What matters, says Nelson, is how feed yard personnel handle sick animals, and at what stage they euthanize animals that are really too sick to doctor. Shipping to market is not an option at this feedyard.
In fact, after the Westland/Hallmark fiasco in California and a similar incident at Hereford, Tex. nearly two years, the Dalhart slaughter plant simply refuses to take any downer cattle. Nelson agrees with this stance.
Slaughter plant managers now realize that animal rights groups probably have undercover employees currently working at livestock slaughter plants. If more abuse happens, they will be recorded for YouTube and released to the world.
"If we continue to send downer cows to harvest facilities, animal rights groups will shut these facilities down,” says Nelson. "There will be a lot more Hallmarks, and it will eventually hit your pocket. You will lose these facilities one by one.”
That's why Cargill has decided to euthanize downers as quickly as possible. "Five percent of cull cattle probably shouldn't be marketed,” says Nelson. "And I realize it is an equity hit to euthanize, but it has to be done.”
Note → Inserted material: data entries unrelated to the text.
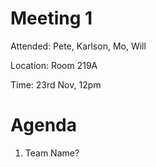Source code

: # Meeting 1

Attended: Pete, Karlson, Mo, Will

Location: Room 219A

Time: 23rd Nov, 12pm

# Agenda

1. Team Name?
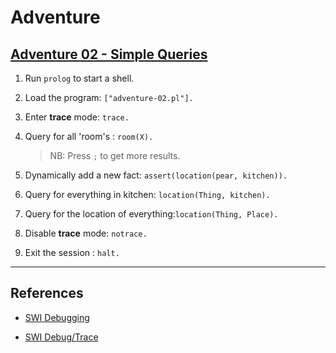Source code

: # Adventure

## [Adventure 02 - Simple Queries](http://pages.cs.wisc.edu/~fischer/cs538.s00/prolog/A3SIMPLE.HTM)

1. Run `prolog` to start a shell.

2. Load the program: `["adventure-02.pl"].`

3. Enter __trace__ mode: `trace.`

4. Query for all 'room's : `room(X).`

    > NB: Press `;` to get more results.

5. Dynamically add a new fact: `assert(location(pear, kitchen)).`

6. Query for everything in kitchen: `location(Thing, kitchen).`

7. Query for the location of everything:`location(Thing, Place).`

8. Disable __trace__ mode: `notrace.`

9. Exit the session : `halt.`

---

## References

* [SWI Debugging](http://www.swi-prolog.org/pldoc/man?section=debugging)

* [SWI Debug/Trace](http://www.swi-prolog.org/pldoc/man?section=debugger)

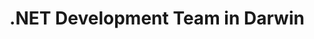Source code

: ---
title: .NET Development Team in Darwin
permalink: /landings/locations/darwin/developer/-net
technology: .NET
location: Darwin
---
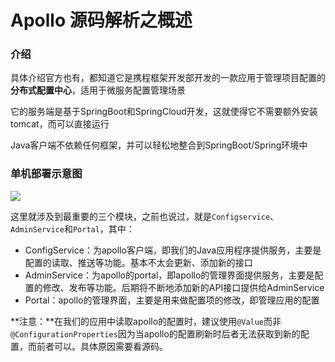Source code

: # Apollo 源码解析之概述

### 介绍

具体介绍官方也有，都知道它是携程框架开发部开发的一款应用于管理项目配置的**分布式配置中心**，适用于微服务配置管理场景

它的服务端是基于SpringBoot和SpringCloud开发，这就使得它不需要额外安装tomcat，而可以直接运行

Java客户端不依赖任何框架，并可以轻松地整合到SpringBoot/Spring环境中

### 单机部署示意图

![](http://www.iocoder.cn/images/Apollo/2017-01-01/01.png)

这里就涉及到最重要的三个模块，之前也说过，就是`Configservice`、`AdminService`和`Portal`，其中：

- ConfigService：为apollo客户端，即我们的Java应用程序提供服务，主要是配置的读取、推送等功能。基本不太会更新、添加新的接口
- AdminService：为apollo的portal，即apollo的管理界面提供服务，主要是配置的修改、发布等功能。后期将不断地添加新的API接口提供给AdminService
- Portal：apollo的管理界面，主要是用来做配置项的修改，即管理应用的配置

**注意：**在我们的应用中读取apollo的配置时，建议使用`@Value`而非`@ConfigurationProperties`因为当apollo的配置刷新时后者无法获取到新的配置，而前者可以。具体原因需要看源码。

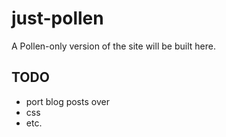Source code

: # just-pollen

A Pollen-only version of the site will be built here.

## TODO

- port blog posts over
- css
- etc.
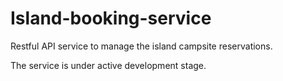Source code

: # Island-booking-service
Restful API service to manage the island campsite reservations.

The service is under active development stage.
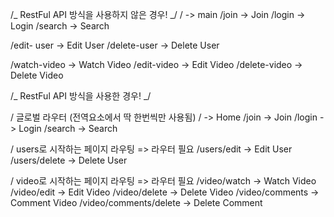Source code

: /_ RestFul API 방식을 사용하지 않은 경우! _/
/ -> main
/join -> Join
/login -> Login
/search -> Search

/edit- user -> Edit User
/delete-user -> Delete User

/watch-video -> Watch Video
/edit-video -> Edit Video
/delete-video -> Delete Video


/_ RestFul API 방식을 사용한 경우! _/

/ 글로벌 라우터 (전역요소에서 딱 한번씩만 사용됨)
/ -> Home
/join -> Join
/login -> Login
/search -> Search

/ users로 시작하는 페이지 라우팅 => 라우터 필요
/users/edit -> Edit User
/users/delete -> Delete User

/ video로 시작하는 페이지 라우팅 => 라우터 필요
/video/watch -> Watch Video
/video/edit -> Edit Video
/video/delete -> Delete Video
/video/comments -> Comment Video
/video/comments/delete -> Delete Comment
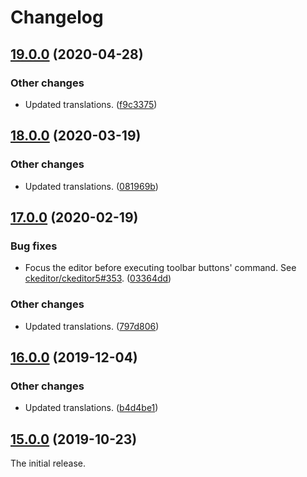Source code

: Changelog
=========

## [19.0.0](https://github.com/ckeditor/ckeditor5-page-break/compare/v18.0.0...v19.0.0) (2020-04-28)

### Other changes

* Updated translations. ([f9c3375](https://github.com/ckeditor/ckeditor5-page-break/commit/f9c3375)) 


## [18.0.0](https://github.com/ckeditor/ckeditor5-page-break/compare/v17.0.0...v18.0.0) (2020-03-19)

### Other changes

* Updated translations. ([081969b](https://github.com/ckeditor/ckeditor5-page-break/commit/081969b)) 


## [17.0.0](https://github.com/ckeditor/ckeditor5-page-break/compare/v16.0.0...v17.0.0) (2020-02-19)

### Bug fixes

* Focus the editor before executing toolbar buttons' command. See [ckeditor/ckeditor5#353](https://github.com/ckeditor/ckeditor5/issues/353). ([03364dd](https://github.com/ckeditor/ckeditor5-page-break/commit/03364dd))

### Other changes

* Updated translations. ([797d806](https://github.com/ckeditor/ckeditor5-page-break/commit/797d806))


## [16.0.0](https://github.com/ckeditor/ckeditor5-page-break/compare/v15.0.0...v16.0.0) (2019-12-04)

### Other changes

* Updated translations. ([b4d4be1](https://github.com/ckeditor/ckeditor5-page-break/commit/b4d4be1))


## [15.0.0](https://github.com/ckeditor/ckeditor5-page-break/tree/v15.0.0) (2019-10-23)

The initial release.

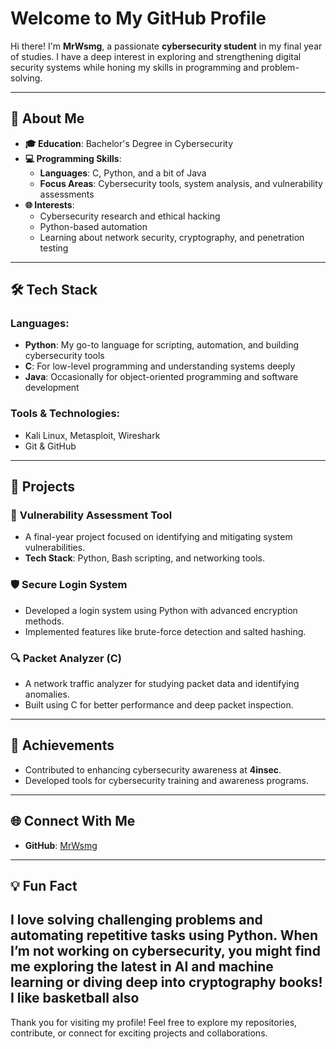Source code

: # Welcome to My GitHub Profile

Hi there! I'm **MrWsmg**, a passionate **cybersecurity student** in my final year of studies. I have a deep interest in exploring and strengthening digital security systems while honing my skills in programming and problem-solving.

---

## 🚀 About Me

- **🎓 Education**: Bachelor's Degree in Cybersecurity
- **💻 Programming Skills**:
  - **Languages**: C, Python, and a bit of Java
  - **Focus Areas**: Cybersecurity tools, system analysis, and vulnerability assessments
- **🌐 Interests**:
  - Cybersecurity research and ethical hacking
  - Python-based automation
  - Learning about network security, cryptography, and penetration testing

---

## 🛠️ Tech Stack

### Languages:
- **Python**: My go-to language for scripting, automation, and building cybersecurity tools
- **C**: For low-level programming and understanding systems deeply
- **Java**: Occasionally for object-oriented programming and software development

### Tools & Technologies:
- Kali Linux, Metasploit, Wireshark
- Git & GitHub 

---

## 📂 Projects

### 🔐 **Vulnerability Assessment Tool**
- A final-year project focused on identifying and mitigating system vulnerabilities.
- **Tech Stack**: Python, Bash scripting, and networking tools.

### 🛡️ **Secure Login System**
- Developed a login system using Python with advanced encryption methods.
- Implemented features like brute-force detection and salted hashing.

### 🔍 **Packet Analyzer (C)**
- A network traffic analyzer for studying packet data and identifying anomalies.
- Built using C for better performance and deep packet inspection.

---

## 🌟 Achievements

- Contributed to enhancing cybersecurity awareness at **4insec**.
- Developed tools for cybersecurity training and awareness programs.

---

## 🌐 Connect With Me

- **GitHub**: [MrWsmg](https://github.com/MrWsmg)

---

## 💡 Fun Fact
I love solving challenging problems and automating repetitive tasks using Python. When I’m not working on cybersecurity, you might find me exploring the latest in AI and machine learning or diving deep into cryptography books!
I like basketball also
---

Thank you for visiting my profile! Feel free to explore my repositories, contribute, or connect for exciting projects and collaborations.

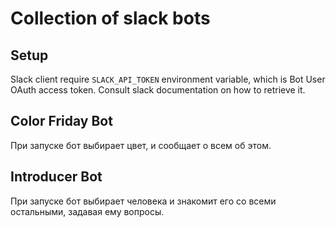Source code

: # Collection of slack bots

## Setup

Slack client require `SLACK_API_TOKEN` environment variable, which is Bot User OAuth access token. 
Consult slack documentation on how to retrieve it.

## Color Friday Bot

При запуске бот выбирает цвет, и сообщает о всем об этом.


## Introducer Bot

При запуске бот выбирает человека и знакомит его со всеми остальными, задавая ему вопросы.

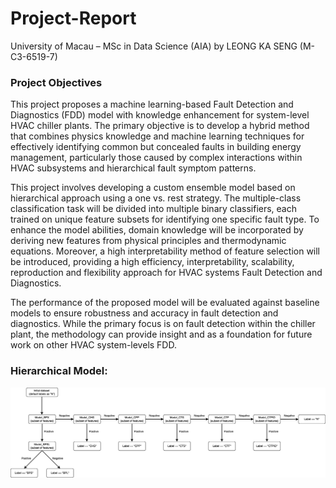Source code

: # Project-Report
University of Macau – MSc in Data Science (AIA) by LEONG KA SENG (M-C3-6519-7)

### Project Objectives
This project proposes a machine learning-based Fault Detection and Diagnostics (FDD) model with knowledge enhancement for system-level HVAC chiller plants. The primary objective is to develop a hybrid method that combines physics knowledge and machine learning techniques for effectively identifying common but concealed faults in building energy management, particularly those caused by complex interactions within HVAC subsystems and hierarchical fault symptom patterns.  

This project involves developing a custom ensemble model based on hierarchical approach using a one vs. rest strategy. The multiple-class classification task will be divided into multiple binary classifiers, each trained on unique feature subsets for identifying one specific fault type. To enhance the model abilities, domain knowledge will be incorporated by deriving new features from physical principles and thermodynamic equations. Moreover, a high interpretability method of feature selection will be introduced, providing a high efficiency, interpretability, scalability, reproduction and flexibility approach for HVAC systems Fault Detection and Diagnostics.  

The performance of the proposed model will be evaluated against baseline models to ensure robustness and accuracy in fault detection and diagnostics. While the primary focus is on fault detection within the chiller plant, the methodology can provide insight and as a foundation for future work on other HVAC system-levels FDD.

### Hierarchical Model:
![image](https://github.com/MC36519/Project-Report/blob/main/Hierarchical%20Model.png)
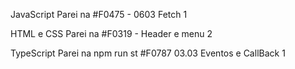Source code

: JavaScript
Parei na 
#F0475 - 0603 Fetch 1

HTML e CSS
Parei na #F0319 - Header e menu 2

TypeScript
Parei na npm run st
#F0787 03.03 Eventos e CallBack 1
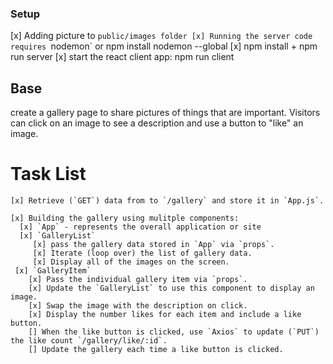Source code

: ### Setup
 [x] Adding picture to `public/images folder
 [x] Running the server code requires `nodemon` or npm install nodemon --global
 [x] npm install  +   npm run server
 [x] start the react client app: npm run client

## Base
   create a gallery page to share pictures of things that are important. Visitors can click on an image to see a description and use a button to "like" an image.

  # Task List
    [x] Retrieve (`GET`) data from to `/gallery` and store it in `App.js`.

    [x] Building the gallery using mulitple components:
      [x] `App` - represents the overall application or site 
      [x] `GalleryList` 
         [x] pass the gallery data stored in `App` via `props`.
         [x] Iterate (loop over) the list of gallery data.
         [x] Display all of the images on the screen.
     [x] `GalleryItem` 
        [x] Pass the individual gallery item via `props`. 
        [x] Update the `GalleryList` to use this component to display an image.
        [x] Swap the image with the description on click.
        [x] Display the number likes for each item and include a like button.
        [] When the like button is clicked, use `Axios` to update (`PUT`) the like count `/gallery/like/:id`.
        [] Update the gallery each time a like button is clicked.
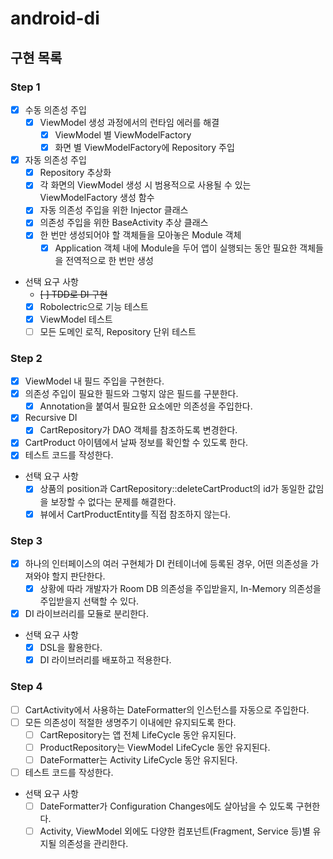 # android-di

## 구현 목록
### Step 1
- [x] 수동 의존성 주입
  - [x] ViewModel 생성 과정에서의 런타임 에러를 해결
    - [x] ViewModel 별 ViewModelFactory
    - [x] 화면 별 ViewModelFactory에 Repository 주입

- [x] 자동 의존성 주입
  - [x] Repository 추상화
  - [x] 각 화면의 ViewModel 생성 시 범용적으로 사용될 수 있는 ViewModelFactory 생성 함수
  - [x] 자동 의존성 주입을 위한 Injector 클래스
  - [x] 의존성 주입을 위한 BaseActivity 추상 클래스
  - [x] 한 번만 생성되어야 할 객체들을 모아놓은 Module 객체
    - [x] Application 객체 내에 Module을 두어 앱이 실행되는 동안 필요한 객체들을 전역적으로 한 번만 생성

- 선택 요구 사항
  - ~~[ ] TDD로 DI 구현~~
  - [x] Robolectric으로 기능 테스트
  - [x] ViewModel 테스트
  - [ ] 모든 도메인 로직, Repository 단위 테스트 

### Step 2
- [x] ViewModel 내 필드 주입을 구현한다.
- [x] 의존성 주입이 필요한 필드와 그렇지 않은 필드를 구분한다.
  - [x] Annotation을 붙여서 필요한 요소에만 의존성을 주입한다.
- [x] Recursive DI
  - [x] CartRepository가 DAO 객체를 참조하도록 변경한다.
- [x] CartProduct 아이템에서 날짜 정보를 확인할 수 있도록 한다.
- [x] 테스트 코드를 작성한다.

- 선택 요구 사항
  - [x] 상품의 position과 CartRepository::deleteCartProduct의 id가 동일한 값임을 보장할 수 없다는 문제를 해결한다.
  - [x] 뷰에서 CartProductEntity를 직접 참조하지 않는다.

### Step 3
- [x] 하나의 인터페이스의 여러 구현체가 DI 컨테이너에 등록된 경우, 어떤 의존성을 가져와야 할지 판단한다.
  - [x] 상황에 따라 개발자가 Room DB 의존성을 주입받을지, In-Memory 의존성을 주입받을지 선택할 수 있다.
- [x] DI 라이브러리를 모듈로 분리한다.

- 선택 요구 사항
  - [x] DSL을 활용한다.
  - [x] DI 라이브러리를 배포하고 적용한다.

### Step 4
- [ ] CartActivity에서 사용하는 DateFormatter의 인스턴스를 자동으로 주입한다.
- [ ] 모든 의존성이 적절한 생명주기 이내에만 유지되도록 한다.
  - [ ] CartRepository는 앱 전체 LifeCycle 동안 유지된다.
  - [ ] ProductRepository는 ViewModel LifeCycle 동안 유지된다.
  - [ ] DateFormatter는 Activity LifeCycle 동안 유지된다.
- [ ] 테스트 코드를 작성한다.

- 선택 요구 사항
  - [ ] DateFormatter가 Configuration Changes에도 살아남을 수 있도록 구현한다.
  - [ ] Activity, ViewModel 외에도 다양한 컴포넌트(Fragment, Service 등)별 유지될 의존성을 관리한다.
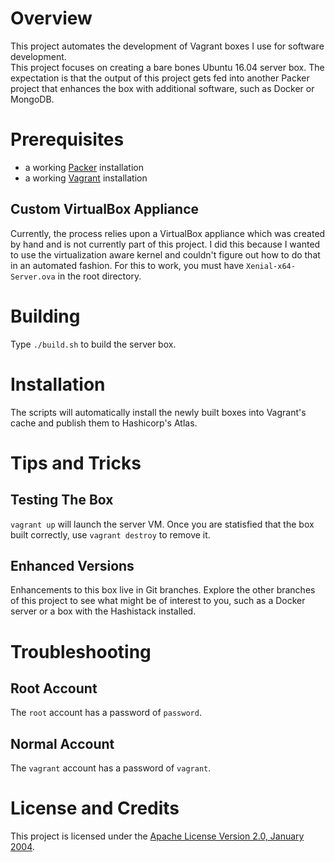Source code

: # Overview
This project automates the development of Vagrant boxes I use for software development.  
This project focuses on creating a bare bones Ubuntu 16.04 server box.  The expectation
is that the output of this project gets fed into another Packer project that enhances
the box with additional software, such as Docker or MongoDB.

# Prerequisites
* a working [Packer](https://www.packer.io/) installation
* a working [Vagrant](https://www.vagrantup.com/) installation

## Custom VirtualBox Appliance
Currently, the process relies upon a VirtualBox appliance which was created by hand and is not
currently part of this project.  I did this because I wanted to use the virtualization aware kernel
and couldn't figure out how to do that in an automated fashion.  For this to work,
you must have `Xenial-x64-Server.ova` in the root directory.

# Building
Type `./build.sh` to build the server box.

# Installation
The scripts will automatically install the newly built boxes into Vagrant's cache
and publish them to Hashicorp's Atlas.

# Tips and Tricks

## Testing The Box
`vagrant up` will launch the server VM.
Once you are statisfied that the box built correctly, use `vagrant destroy` to remove it.

## Enhanced Versions
Enhancements to this box live in Git branches.  Explore the other branches of
this project to see what might be of interest to you, such as a Docker server
or a box with the Hashistack installed.

# Troubleshooting

## Root Account
The `root` account has a password of `password`.

## Normal Account
The `vagrant` account has a password of `vagrant`.

# License and Credits
This project is licensed under the [Apache License Version 2.0, January 2004](http://www.apache.org/licenses/).
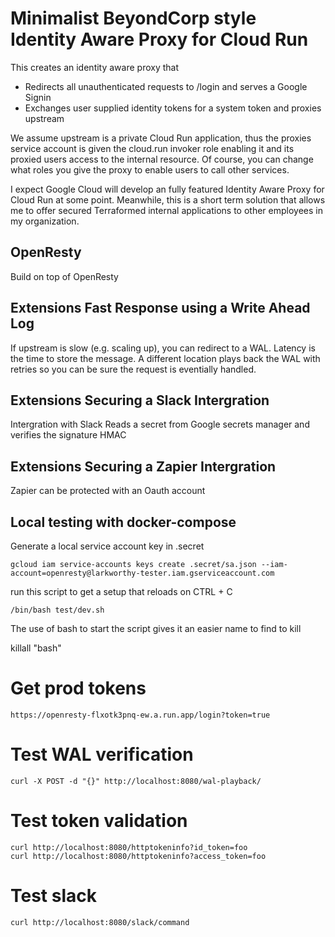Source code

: # Minimalist BeyondCorp style Identity Aware Proxy for Cloud Run

This creates an identity aware proxy that
- Redirects all unauthenticated requests to /login and serves a Google Signin
- Exchanges user supplied identity tokens for a system token and proxies upstream

We assume upstream is a private Cloud Run application, thus the proxies service account
is given the cloud.run invoker role enabling it and its proxied users access to the internal resource. Of course, you can change what roles you give the proxy to enable users to call other services.

I expect Google Cloud will develop an fully featured Identity Aware Proxy for Cloud Run at some point. Meanwhile, this is a short term solution that allows me to offer  secured Terraformed internal applications to other employees in my organization.


## OpenResty

Build on top of OpenResty

## Extensions Fast Response using a Write Ahead Log

If upstream is slow (e.g. scaling up), you can redirect to a WAL. Latency is the time to store the message. 
A different location plays back the WAL with retries so you can be sure the request is eventially handled.

## Extensions Securing a Slack Intergration

Intergration with Slack
Reads a secret from Google secrets manager and verifies the signature HMAC

## Extensions Securing a Zapier Intergration

Zapier can be protected with an Oauth account

## Local testing with docker-compose

Generate a local service account key in .secret

`gcloud iam service-accounts keys create .secret/sa.json --iam-account=openresty@larkworthy-tester.iam.gserviceaccount.com`

run this script to get a setup that reloads on CTRL + C

`/bin/bash test/dev.sh`

The use of bash to start the script gives it an easier name to find to kill

killall "bash"

# Get prod tokens

    https://openresty-flxotk3pnq-ew.a.run.app/login?token=true

# Test WAL verification

    curl -X POST -d "{}" http://localhost:8080/wal-playback/

# Test token validation

    curl http://localhost:8080/httptokeninfo?id_token=foo
    curl http://localhost:8080/httptokeninfo?access_token=foo


# Test slack

    curl http://localhost:8080/slack/command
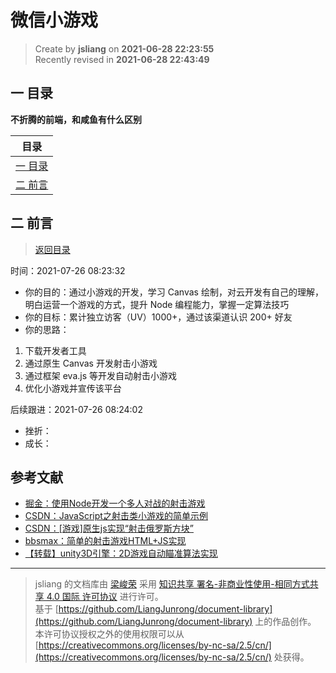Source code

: 微信小游戏
===

> Create by **jsliang** on **2021-06-28 22:23:55**  
> Recently revised in **2021-06-28 22:43:49**

<!-- 目录开始 -->
## <a name="chapter-one" id="chapter-one"></a>一 目录

**不折腾的前端，和咸鱼有什么区别**

| 目录 |
| --- |
| [一 目录](#chapter-one) |
| <a name="catalog-chapter-two" id="catalog-chapter-two"></a>[二 前言](#chapter-two) |
<!-- 目录结束 -->

## <a name="chapter-two" id="chapter-two"></a>二 前言

> [返回目录](#chapter-one)

时间：2021-07-26 08:23:32

* 你的目的：通过小游戏的开发，学习 Canvas 绘制，对云开发有自己的理解，明白运营一个游戏的方式，提升 Node 编程能力，掌握一定算法技巧
* 你的目标：累计独立访客（UV）1000+，通过该渠道认识 200+ 好友
* 你的思路：

1. 下载开发者工具
2. 通过原生 Canvas 开发射击小游戏
3. 通过框架 eva.js 等开发自动射击小游戏
4. 优化小游戏并宣传该平台

后续跟进：2021-07-26 08:24:02

* 挫折：
* 成长：

## 参考文献

* [掘金：使用Node开发一个多人对战的射击游戏](https://juejin.cn/post/6960096410305822751)
* [CSDN：JavaScript之射击类小游戏的简单示例](https://blog.csdn.net/cighao/article/details/49429721)
* [CSDN：[游戏]原生js实现“射击俄罗斯方块”](https://blog.csdn.net/u013642500/article/details/113827446)
* [bbsmax：简单的射击游戏HTML+JS实现](https://www.bbsmax.com/A/RnJW2OPYzq/)
* [【转载】unity3D引擎：2D游戏自动瞄准算法实现](https://www.programminghunter.com/article/789753298/)

---

> jsliang 的文档库由 [梁峻荣](https://github.com/LiangJunrong) 采用 [知识共享 署名-非商业性使用-相同方式共享 4.0 国际 许可协议](http://creativecommons.org/licenses/by-nc-sa/4.0/) 进行许可。<br/>基于 [https://github.com/LiangJunrong/document-library](https://github.com/LiangJunrong/document-library) 上的作品创作。<br/>本许可协议授权之外的使用权限可以从 [https://creativecommons.org/licenses/by-nc-sa/2.5/cn/](https://creativecommons.org/licenses/by-nc-sa/2.5/cn/) 处获得。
The cattle industry—and the dairy industry—need to take a proactive approach to handling cull cattle. Nelson quietly pleaded with dairy producers on the tour to become part of that solution.
There's never been a better time to start. With milk prices in the doldrums and cull cows commanding some pretty decent bucks, now is the time cull. But downers and potential downers simply can't be tolerated. They have no place in the food chain. (Read "A Downer for Dairy.”)
"Leverage your good image as dairy producers with the American consumer to sell more beef,” Nelson urges. "Those Happy Cows eventually have to go into hamburger. They're just changing careers.”